**WORK REQUEST:** Filter the records for "import" and keep each line that has it.

**MATERIAL FOR THE TASK:**
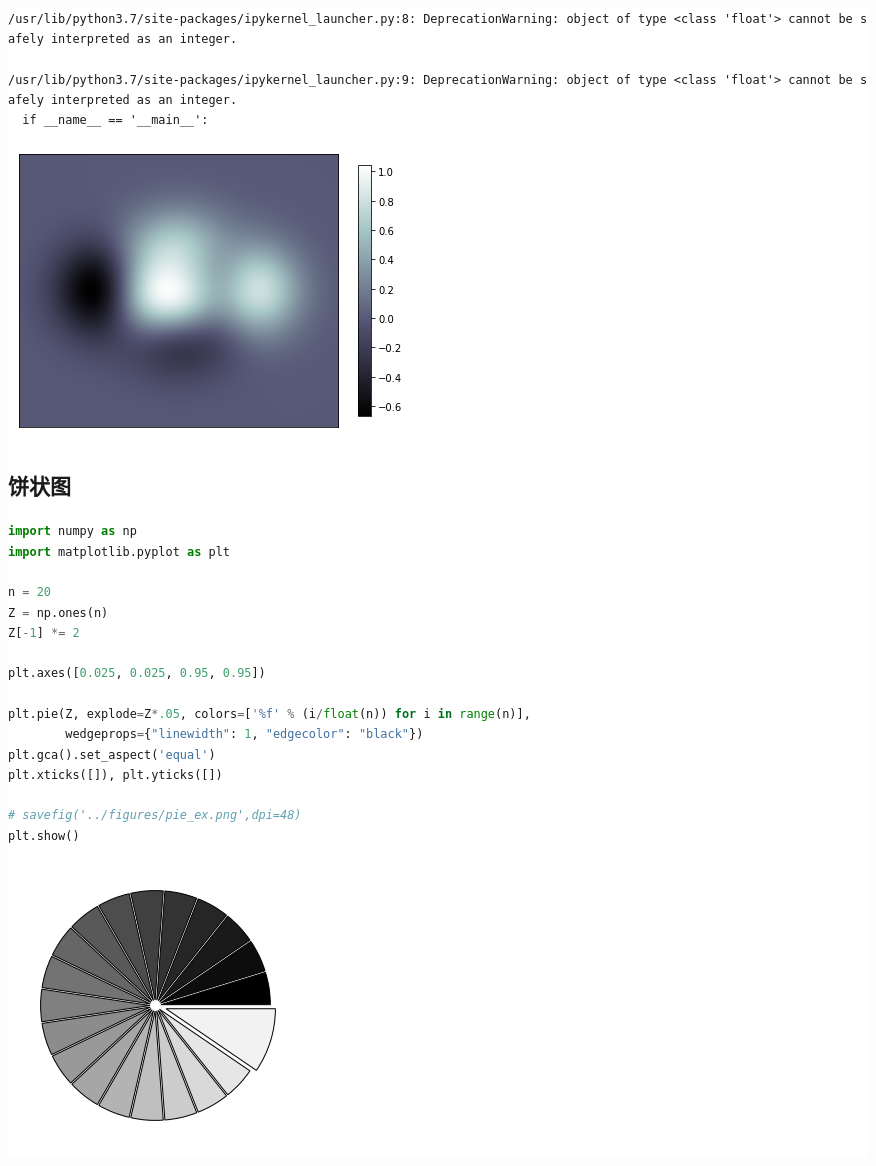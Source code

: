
 ```text
/usr/lib/python3.7/site-packages/ipykernel_launcher.py:8: DeprecationWarning: object of type <class 'float'> cannot be safely interpreted as an integer.

/usr/lib/python3.7/site-packages/ipykernel_launcher.py:9: DeprecationWarning: object of type <class 'float'> cannot be safely interpreted as an integer.
  if __name__ == '__main__':
```

![png](../.gitbook/assets/matplotlib初级教程_43_1.png)

## 饼状图

```python
import numpy as np
import matplotlib.pyplot as plt

n = 20
Z = np.ones(n)
Z[-1] *= 2

plt.axes([0.025, 0.025, 0.95, 0.95])

plt.pie(Z, explode=Z*.05, colors=['%f' % (i/float(n)) for i in range(n)],
        wedgeprops={"linewidth": 1, "edgecolor": "black"})
plt.gca().set_aspect('equal')
plt.xticks([]), plt.yticks([])

# savefig('../figures/pie_ex.png',dpi=48)
plt.show()
```

![png](../.gitbook/assets/matplotlib初级教程_45_0.png)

**RESPONSE TO THIS TASK:**
import numpy as np
import matplotlib.pyplot as plt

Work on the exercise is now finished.